Individuals with obesity were 55% more likely than non-obese ones (OR: 1.55, 95% CI: 1.35-1.80; Table 2) to develop any kind of arthritis. The difference remained statistically significant after adjusting for potential confounders such as age, gender, race, diet quality, income level, physical activity, alcohol consumption, and smoking status. A comparison of arthritis status by BMI showed a statistically significant difference across all weight categories (P < .001; Figure 1). Increasing BMI increases the prevalence of arthritis, with nearly half of participants with a BMI > 40 kg/m² having some form of arthritis (Figure 1).
Univariate and multivariate analysis of the association between arthritis and obesity and possible confounders.
OR = Odds ratio, CI = confidence interval, * = predictor has a statistically significant (P-value < .05) relationship with arthritis development, Ref = reference group.
A diagram showing an increase in the prevalence of arthritis with increasing BMI.
Also, statistically significant were the higher odds of developing arthritis among women (OR: 1.94, 95% CI: 1.66-2.28) compared with men, individuals 30 years and older (OR: 10.81, 95% CI: 6.36-18.37) compared with those who were younger, those who reported not engaging in moderate work activity (OR: 1.24, 95% CI: 1.05-1.46) compared with those who did, and the poor (OR: 1.36, 95% CI: 1.09-1.70) (Table 2). Less likely to develop arthritis, however, were all other races compared with non-Hispanic whites, and smokers, compared with non-smokers (Table 2).
The most common form of arthritis was osteoarthritis or degenerative arthritis 1909 (59.1%), followed by rheumatoid arthritis 829 (25.6%), with psoriatic arthritis being the least reported type at 1.9% (Table 3). There was approximately similar distribution of the various types of arthritis among individuals with obesity and non-obese individuals (Table 3).
Types of arthritis by obesity (BMI
Measures of inflammation
Individuals with obesity exhibited statistically significant higher mean CRP levels (M = 6.03, SD = 10.02; P-value of .000) compared with non-obese individuals (M = 2.80, SD = 5.99; P-value of .000). Similarly, individuals with obesity also demonstrated statistically significantly higher mean WBC levels (M = 7.86, SD = 5.53; P-value of .000) compared with a relatively higher number of non-obese individuals (M = 7.03, SD = 2.56; P-value of .000) (Supplemental Table 1).
Comparing the prevalence of higher inflammatory markers between individuals with obesity with and without arthritis revealed higher prevalence in those without arthritis, CRP (62.1%) and WBC (72.7% for men and 67.0% for women) levels, compared with those with arthritis. However, this difference was not statistically significant (Supplemental Table 2).
Discussion
Many studies, most of which are cross-sectional, have examined the association of obesity and individual diseases, including the various types of arthritis (mostly RA), but to the best of our knowledge, this is the first time the relationship between obesity and several forms of arthritis (including RA, OS, DA, PA) together with potential confounders, have been explored on the basis of a large and representative population study in the United States.

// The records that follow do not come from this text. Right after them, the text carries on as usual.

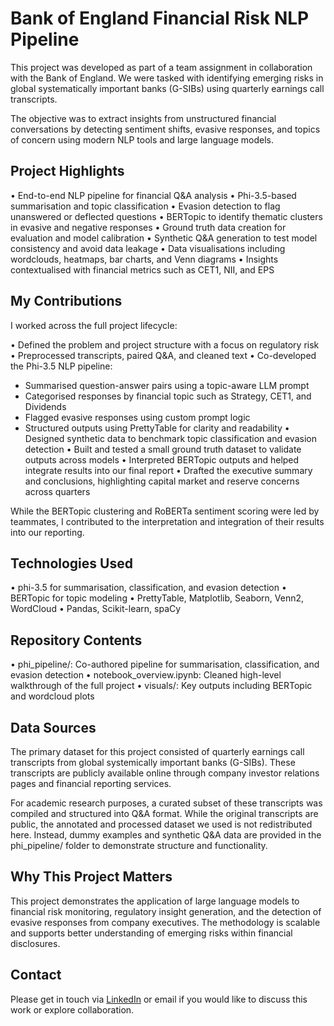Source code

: 
# Bank of England Financial Risk NLP Pipeline

This project was developed as part of a team assignment in collaboration with the Bank of England. We were tasked with identifying emerging risks in global systematically important banks (G-SIBs) using quarterly earnings call transcripts.

The objective was to extract insights from unstructured financial conversations by detecting sentiment shifts, evasive responses, and topics of concern using modern NLP tools and large language models.

## Project Highlights

• End-to-end NLP pipeline for financial Q&A analysis
• Phi-3.5-based summarisation and topic classification
• Evasion detection to flag unanswered or deflected questions
• BERTopic to identify thematic clusters in evasive and negative responses
• Ground truth data creation for evaluation and model calibration
• Synthetic Q&A generation to test model consistency and avoid data leakage
• Data visualisations including wordclouds, heatmaps, bar charts, and Venn diagrams
• Insights contextualised with financial metrics such as CET1, NII, and EPS

## My Contributions

I worked across the full project lifecycle:

• Defined the problem and project structure with a focus on regulatory risk
• Preprocessed transcripts, paired Q&A, and cleaned text
• Co-developed the Phi-3.5 NLP pipeline:
  - Summarised question-answer pairs using a topic-aware LLM prompt
  - Categorised responses by financial topic such as Strategy, CET1, and Dividends
  - Flagged evasive responses using custom prompt logic
  - Structured outputs using PrettyTable for clarity and readability
• Designed synthetic data to benchmark topic classification and evasion detection
• Built and tested a small ground truth dataset to validate outputs across models
• Interpreted BERTopic outputs and helped integrate results into our final report
• Drafted the executive summary and conclusions, highlighting capital market and reserve concerns across quarters

While the BERTopic clustering and RoBERTa sentiment scoring were led by teammates, I contributed to the interpretation and integration of their results into our reporting.

## Technologies Used

• phi-3.5 for summarisation, classification, and evasion detection
• BERTopic for topic modeling
• PrettyTable, Matplotlib, Seaborn, Venn2, WordCloud
• Pandas, Scikit-learn, spaCy

## Repository Contents

• phi_pipeline/: Co-authored pipeline for summarisation, classification, and evasion detection
• notebook_overview.ipynb: Cleaned high-level walkthrough of the full project
• visuals/: Key outputs including BERTopic and wordcloud plots

## Data Sources

The primary dataset for this project consisted of quarterly earnings call transcripts from global systemically important banks (G-SIBs). These transcripts are publicly available online through company investor relations pages and financial reporting services.

For academic research purposes, a curated subset of these transcripts was compiled and structured into Q&A format. While the original transcripts are public, the annotated and processed dataset we used is not redistributed here. Instead, dummy examples and synthetic Q&A data are provided in the phi_pipeline/ folder to demonstrate structure and functionality.

## Why This Project Matters

This project demonstrates the application of large language models to financial risk monitoring, regulatory insight generation, and the detection of evasive responses from company executives. The methodology is scalable and supports better understanding of emerging risks within financial disclosures.

## Contact

Please get in touch via [LinkedIn](#) or email if you would like to discuss this work or explore collaboration.
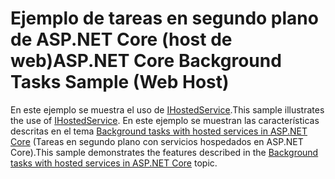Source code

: # <a name="aspnet-core-background-tasks-sample-web-host"></a><span data-ttu-id="ec0b7-101">Ejemplo de tareas en segundo plano de ASP.NET Core (host de web)</span><span class="sxs-lookup"><span data-stu-id="ec0b7-101">ASP.NET Core Background Tasks Sample (Web Host)</span></span>

<span data-ttu-id="ec0b7-102">En este ejemplo se muestra el uso de [IHostedService](https://docs.microsoft.com/dotnet/api/microsoft.extensions.hosting.ihostedservice).</span><span class="sxs-lookup"><span data-stu-id="ec0b7-102">This sample illustrates the use of [IHostedService](https://docs.microsoft.com/dotnet/api/microsoft.extensions.hosting.ihostedservice).</span></span> <span data-ttu-id="ec0b7-103">En este ejemplo se muestran las características descritas en el tema [Background tasks with hosted services in ASP.NET Core](https://docs.microsoft.com/aspnet/core/fundamentals/host/hosted-services) (Tareas en segundo plano con servicios hospedados en ASP.NET Core).</span><span class="sxs-lookup"><span data-stu-id="ec0b7-103">This sample demonstrates the features described in the [Background tasks with hosted services in ASP.NET Core](https://docs.microsoft.com/aspnet/core/fundamentals/host/hosted-services) topic.</span></span>
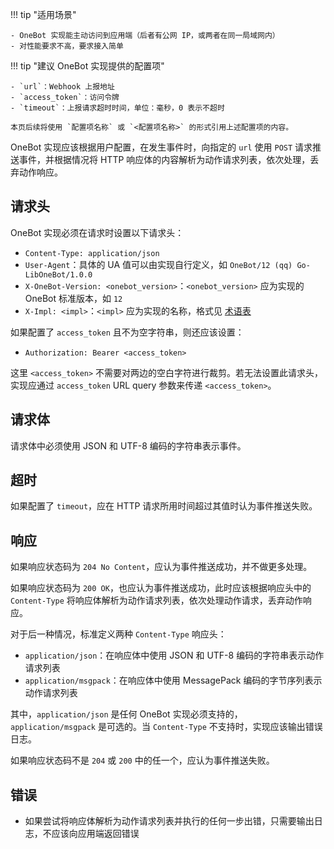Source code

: !!! tip "适用场景"

    - OneBot 实现能主动访问到应用端（后者有公网 IP，或两者在同一局域网内）
    - 对性能要求不高，要求接入简单

!!! tip "建议 OneBot 实现提供的配置项"

    - `url`：Webhook 上报地址
    - `access_token`：访问令牌
    - `timeout`：上报请求超时时间，单位：毫秒，0 表示不超时

    本页后续将使用 `配置项名称` 或 `<配置项名称>` 的形式引用上述配置项的内容。

OneBot 实现应该根据用户配置，在发生事件时，向指定的 `url` 使用 `POST` 请求推送事件，并根据情况将 HTTP 响应体的内容解析为动作请求列表，依次处理，丢弃动作响应。

## 请求头

OneBot 实现必须在请求时设置以下请求头：

- `Content-Type: application/json`
- `User-Agent`：具体的 UA 值可以由实现自行定义，如 `OneBot/12 (qq) Go-LibOneBot/1.0.0`
- `X-OneBot-Version: <onebot_version>`：`<onebot_version>` 应为实现的 OneBot 标准版本，如 `12`
- `X-Impl: <impl>`：`<impl>` 应为实现的名称，格式见 [术语表](../../glossary.md#onebot-onebot-implementation)

如果配置了 `access_token` 且不为空字符串，则还应该设置：

- `Authorization: Bearer <access_token>`

这里 `<access_token>` 不需要对两边的空白字符进行裁剪。若无法设置此请求头，实现应通过 `access_token` URL query 参数来传递 `<access_token>`。

## 请求体

请求体中必须使用 JSON 和 UTF-8 编码的字符串表示事件。

## 超时

如果配置了 `timeout`，应在 HTTP 请求所用时间超过其值时认为事件推送失败。

## 响应

如果响应状态码为 `204 No Content`，应认为事件推送成功，并不做更多处理。

如果响应状态码为 `200 OK`，也应认为事件推送成功，此时应该根据响应头中的 `Content-Type` 将响应体解析为动作请求列表，依次处理动作请求，丢弃动作响应。

对于后一种情况，标准定义两种 `Content-Type` 响应头：

- `application/json`：在响应体中使用 JSON 和 UTF-8 编码的字符串表示动作请求列表
- `application/msgpack`：在响应体中使用 MessagePack 编码的字节序列表示动作请求列表

其中，`application/json` 是任何 OneBot 实现必须支持的，`application/msgpack` 是可选的。当 `Content-Type` 不支持时，实现应该输出错误日志。

如果响应状态码不是 `204` 或 `200` 中的任一个，应认为事件推送失败。

## 错误

- 如果尝试将响应体解析为动作请求列表并执行的任何一步出错，只需要输出日志，不应该向应用端返回错误
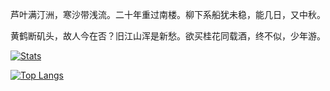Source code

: 芦叶满汀洲，寒沙带浅流。二十年重过南楼。柳下系船犹未稳，能几日，又中秋。

黄鹤断矶头，故人今在否？旧江山浑是新愁。欲买桂花同载酒，终不似，少年游。

[![Stats](https://github-readme-stats.vercel.app/api?username=fisschl&count_private=true&show_icons=true&theme=tokyonight&hide_border=true)](https://github.com/fisschl)

[![Top Langs](https://github-readme-stats.vercel.app/api/top-langs/?username=fisschl&theme=tokyonight&hide_border=true)](https://github.com/fisschl)
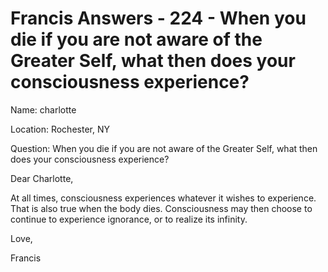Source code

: # Francis Answers - 224 - When you die if you are not aware of the Greater Self, what then does your consciousness experience?  

Name: charlotte  

Location: Rochester, NY   

Question: When you die if you are not aware of the Greater Self, what then does your consciousness experience?

Dear Charlotte,

At all times, consciousness experiences whatever it wishes to experience. That is also true when the body dies. Consciousness may then choose to continue to experience ignorance, or to realize its infinity.

Love,

Francis

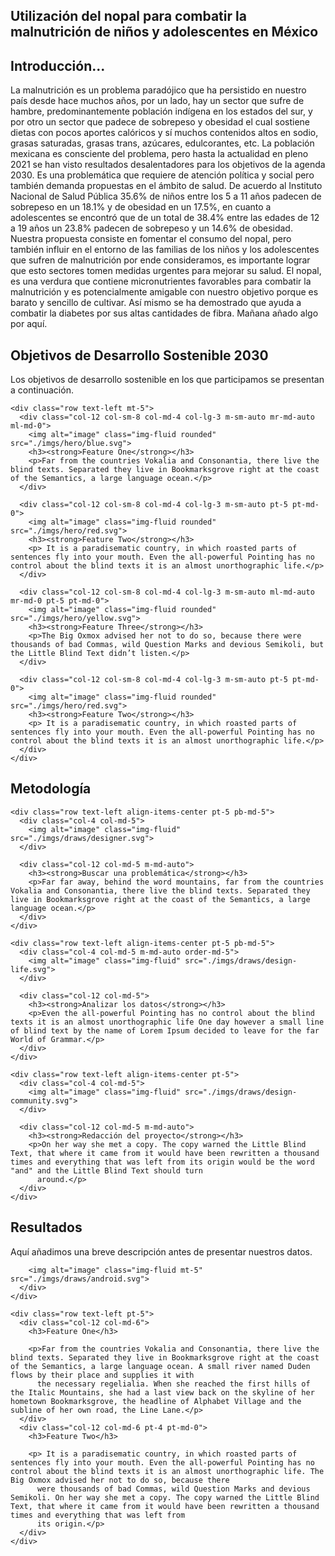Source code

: <section class="fdb-block">
  <div class="container">
    <div class="row justify-content-center">
      <div class="col col-md-8 text-center">
        <h1>Utilización del nopal para combatir la malnutrición de niños y adolescentes en México</h1>
      </div>
    </div>
  </div>
</section>
<section class="fdb-block">
  <div class="container">
    <div class="row">
      <div class="col text-left">
        <h2>Introducción...</h2>
        <p>La malnutrición es un problema paradójico que ha persistido en nuestro país desde hace muchos años, por un lado, hay un sector que sufre de hambre, predominantemente población indígena en los estados del sur, y por otro un sector que padece de sobrepeso y obesidad el cual sostiene dietas con pocos aportes calóricos y sí muchos contenidos altos en sodio, grasas saturadas, grasas trans, azúcares, edulcorantes, etc. La población mexicana es consciente del problema, pero hasta la actualidad en pleno 2021 se han visto resultados desalentadores para los objetivos de la agenda 2030. Es una problemática que requiere de atención política y social pero también demanda propuestas en el ámbito de salud. De acuerdo al Instituto Nacional de Salud Pública 35.6% de niños entre los 5 a 11 años padecen de sobrepeso en un 18.1% y de obesidad en un 17.5%, en cuanto a adolescentes se encontró que de un total de 38.4% entre las edades de 12 a 19 años un 23.8% padecen de sobrepeso y un 14.6% de obesidad. 
Nuestra propuesta consiste en fomentar el consumo del nopal, pero también influir en el entorno de las familias de los niños y los adolescentes 	que sufren de malnutrición por ende consideramos, es importante lograr que esto sectores tomen medidas urgentes para mejorar su salud. 
El nopal, es una verdura que contiene micronutrientes favorables para combatir la malnutrición y es potencialmente amigable con nuestro objetivo porque es barato y sencillo de cultivar. Así mismo se ha demostrado que ayuda a combatir la diabetes por sus altas cantidades de fibra. Mañana añado algo por aquí.</p>
      </div>
    </div>
  </div>
</section>
<section class="fdb-block">
  <div class="container">
    <div class="row pb-3">
      <div class="col text-left">
        <h2>Objetivos de Desarrollo Sostenible 2030</h2>
        <p>Los objetivos de desarrollo sostenible en los que participamos se presentan a continuación.</p>
      </div>
    </div>

    <div class="row text-left mt-5">
      <div class="col-12 col-sm-8 col-md-4 col-lg-3 m-sm-auto mr-md-auto ml-md-0">
        <img alt="image" class="img-fluid rounded" src="./imgs/hero/blue.svg">
        <h3><strong>Feature One</strong></h3>
        <p>Far from the countries Vokalia and Consonantia, there live the blind texts. Separated they live in Bookmarksgrove right at the coast of the Semantics, a large language ocean.</p>
      </div>

      <div class="col-12 col-sm-8 col-md-4 col-lg-3 m-sm-auto pt-5 pt-md-0">
        <img alt="image" class="img-fluid rounded" src="./imgs/hero/red.svg">
        <h3><strong>Feature Two</strong></h3>
        <p> It is a paradisematic country, in which roasted parts of sentences fly into your mouth. Even the all-powerful Pointing has no control about the blind texts it is an almost unorthographic life.</p>
      </div>

      <div class="col-12 col-sm-8 col-md-4 col-lg-3 m-sm-auto ml-md-auto mr-md-0 pt-5 pt-md-0">
        <img alt="image" class="img-fluid rounded" src="./imgs/hero/yellow.svg">
        <h3><strong>Feature Three</strong></h3>
        <p>The Big Oxmox advised her not to do so, because there were thousands of bad Commas, wild Question Marks and devious Semikoli, but the Little Blind Text didn’t listen.</p>
      </div>
      
      <div class="col-12 col-sm-8 col-md-4 col-lg-3 m-sm-auto pt-5 pt-md-0">
        <img alt="image" class="img-fluid rounded" src="./imgs/hero/red.svg">
        <h3><strong>Feature Two</strong></h3>
        <p> It is a paradisematic country, in which roasted parts of sentences fly into your mouth. Even the all-powerful Pointing has no control about the blind texts it is an almost unorthographic life.</p>
      </div>
    </div>
  </div>
</section>
<section class="fdb-block">
  <div class="container">
    <div class="row justify-content-center pb-5">
      <div class="col text-left">
        <h2>Metodología</h2>
      </div>
    </div>

    <div class="row text-left align-items-center pt-5 pb-md-5">
      <div class="col-4 col-md-5">
        <img alt="image" class="img-fluid" src="./imgs/draws/designer.svg">
      </div>

      <div class="col-12 col-md-5 m-md-auto">
        <h3><strong>Buscar una problemática</strong></h3>
        <p>Far far away, behind the word mountains, far from the countries Vokalia and Consonantia, there live the blind texts. Separated they live in Bookmarksgrove right at the coast of the Semantics, a large language ocean.</p>
      </div>
    </div>

    <div class="row text-left align-items-center pt-5 pb-md-5">
      <div class="col-4 col-md-5 m-md-auto order-md-5">
        <img alt="image" class="img-fluid" src="./imgs/draws/design-life.svg">
      </div>

      <div class="col-12 col-md-5">
        <h3><strong>Analizar los datos</strong></h3>
        <p>Even the all-powerful Pointing has no control about the blind texts it is an almost unorthographic life One day however a small line of blind text by the name of Lorem Ipsum decided to leave for the far World of Grammar.</p>
      </div>
    </div>

    <div class="row text-left align-items-center pt-5">
      <div class="col-4 col-md-5">
        <img alt="image" class="img-fluid" src="./imgs/draws/design-community.svg">
      </div>

      <div class="col-12 col-md-5 m-md-auto">
        <h3><strong>Redacción del proyecto</strong></h3>
        <p>On her way she met a copy. The copy warned the Little Blind Text, that where it came from it would have been rewritten a thousand times and everything that was left from its origin would be the word "and" and the Little Blind Text should turn
          around.</p>
      </div>
    </div>
  </div>
</section>
<section class="fdb-block">
  <div class="container">
    <div class="row justify-content-center">
      <div class="col-12 text-left">
        <h2>Resultados</h2>
        <p>Aquí añadimos una breve descripción antes de presentar nuestros datos.</p>

        <img alt="image" class="img-fluid mt-5" src="./imgs/draws/android.svg">
      </div>
    </div>

    <div class="row text-left pt-5">
      <div class="col-12 col-md-6">
        <h3>Feature One</h3>

        <p>Far from the countries Vokalia and Consonantia, there live the blind texts. Separated they live in Bookmarksgrove right at the coast of the Semantics, a large language ocean. A small river named Duden flows by their place and supplies it with
          the necessary regelialia. When she reached the first hills of the Italic Mountains, she had a last view back on the skyline of her hometown Bookmarksgrove, the headline of Alphabet Village and the subline of her own road, the Line Lane.</p>
      </div>
      <div class="col-12 col-md-6 pt-4 pt-md-0">
        <h3>Feature Two</h3>

        <p> It is a paradisematic country, in which roasted parts of sentences fly into your mouth. Even the all-powerful Pointing has no control about the blind texts it is an almost unorthographic life. The Big Oxmox advised her not to do so, because there
          were thousands of bad Commas, wild Question Marks and devious Semikoli. On her way she met a copy. The copy warned the Little Blind Text, that where it came from it would have been rewritten a thousand times and everything that was left from
          its origin.</p>
      </div>
    </div>
  </div>
</section>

The prevalence of obesity and arthritis among study participants was about 40% and 27%, respectively. These values were comparable to the CDC report of a 42.4% age-adjusted prevalence of obesity (between 2017 and 2018) 40 and a 22.7% prevalence of arthritis (between 2013 and 2015) in the US adult population.5,9,41 There were more individuals with obesity (35.2%) than non-obese individuals with arthritis, a result not too different from one reported by the CDC where 31% of all adults with obesity in the United States between 2013 and 2015 were diagnosed with arthritis by a physician. 9
Non-Hispanic whites compared with all other races are more likely to develop arthritis; a fact well studies and documented6,29-32 This study showed Hispanics, Non-Hispanic Blacks, and other Races including multi-Race were 57%, 35%, and 10% less likely to develop arthritis, respectively.
Besides race, the results of this study suggest that incident patterns of arthritis also vary by sex, age, and environmental factors such as income level, exercise habits, and smoking status of an individual.
Women were 94% more likely to develop arthritis compared with men, and when compared with those younger, the odds of development arthritis was 10 times higher for individuals 30 years and older. These results are consistent with many other studies.8,9,12,14,15,24-26,28,30,40-42 Understandably, the anatomical and hormonal differences between women and men, and the physical and physiological changes associated with aging, place both women and aged individuals at a higher risk of developing arthritis.
The study results show that individuals below the poverty-income ratio were 36% more likely to develop arthritis when other potential confounding factors were controlled for. Although some studies agreed with the findings of this study, for instance, studies conducted in North Carolina in the United States found living in a community of high household poverty rate was associated with increased risk of developing OA33,34,43; several others, including a survival analysis, however, conclude that developing arthritis rather increases the risk of falling into income poverty.44,45 Thus, poverty level and the development of arthritis show a possible simultaneity causality relationship at the very least.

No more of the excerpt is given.